« Tu crois que les gens sont morts mais en fait ils ne meurent pas »

Un coup de coeur du Carnet

Stéphanie BLANCHOUD, Jackson Bay, Lansman, 2017, 64 p., 12€, ISBN : 978-2-8071-0131-9

blanchoud jackson bayJackson Bay, Nouvelle-Zélande. Le bout du monde. Les touristes y vont pour sa nature sauvage, ses plages escarpées, sa faune locale… et surtout sa solitude de baie isolée du reste du monde. Le beau temps n’est pas toujours de la partie. Norman, Jeanne, Fish et Mendy y sont coincés. Les intempéries les obligent à rester enfermés dans la kitchenette du camping. L’envie de s’évader est très présente, mais chacun doit prendre son mal en patience. Dans ce huis-clos non désiré, on tue le temps et on apprend peu à peu à se connaître. Norman et Jeanne, la quarantaine, voyagent ensemble en camping-car. Norman a perdu sa femme, Claire, depuis peu. Il réalise son plus grand rêve : voyager en Nouvelle-Zélande, à défaut d’avoir pu le faire avec elle, si ce n’est à travers la lecture du Lonely Planet. Jeanne n’est pas très heureuse dans cette relation. Elle comble son mal-être en parlant beaucoup. Elle aimerait que Norman soit plus tendre, mais il reste dans sa bulle. Fish et Mendy, la trentaine, voyagent en solitaire. Eux aussi ont emporté avec eux leur lot de malheurs. Ils semblent se plaire et se rapprochent l’un de l’autre.

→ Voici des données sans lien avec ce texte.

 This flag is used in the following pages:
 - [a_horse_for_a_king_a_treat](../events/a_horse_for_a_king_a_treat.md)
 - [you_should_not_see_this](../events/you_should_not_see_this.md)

Norman est tendu, il étouffe dans ce petit périmètre et tourne en rond. Il passe le plus clair de son temps à écraser les sandflies qui volent autour de lui. Leurs vacances vont bientôt se terminer et ils n’ont encore rien vu. Jeanne est conciliante et aux petits soins pour tout le monde. Fish évacue ses angoisses grâce au sport et écrit de longues lettres à sa mère. Mendy est taciturne et souvent dans ses pensées. Tous portent en eux le poids d’une disparition récente. La mort rôde… Le voyage serait-il le résultat d’une fuite ? Le besoin d’un havre de paix pour se retrouver ? L’isolement n’est pas tellement dû au lieu, à la météo maussade, au manque de moyens de communication. Il est dû à leurs malheurs personnels qu’ils gardent au fond d’eux-mêmes. De brèves éclaircies parviennent peu à peu à transpercer le manteau gris du ciel. La pluie se calme. Le vent s’adoucit. Les esprits s’apaisent. Vont-ils pouvoir terminer leur voyage ? Retrouveront-ils une sérénité intérieure ?

Tout au long de la pièce, le temps semble suspendu. Le récit, d’une plume brève et précise, est parfaitement construit. Stéphanie Blanchoud ne nous livre pas trop d’informations et garde un certain mystère, des interrogations. La tension propre à chaque personnage est de plus en plus palpable. Ces âmes en errance sont admirablement croquées et chacun a droit à son aparté. La pièce traite d’un sujet hautement tabou dans nos sociétés occidentales : la mort et la disparition. Celle-ci reste l’apanage de tout un chacun. Le texte abonde de didascalies que les futurs metteurs en scène choisiront à leur guise de prendre en compte ou non. La pièce a été mise en scène par Stéphanie Blanchoud elle-même et créée à Genève en janvier dernier.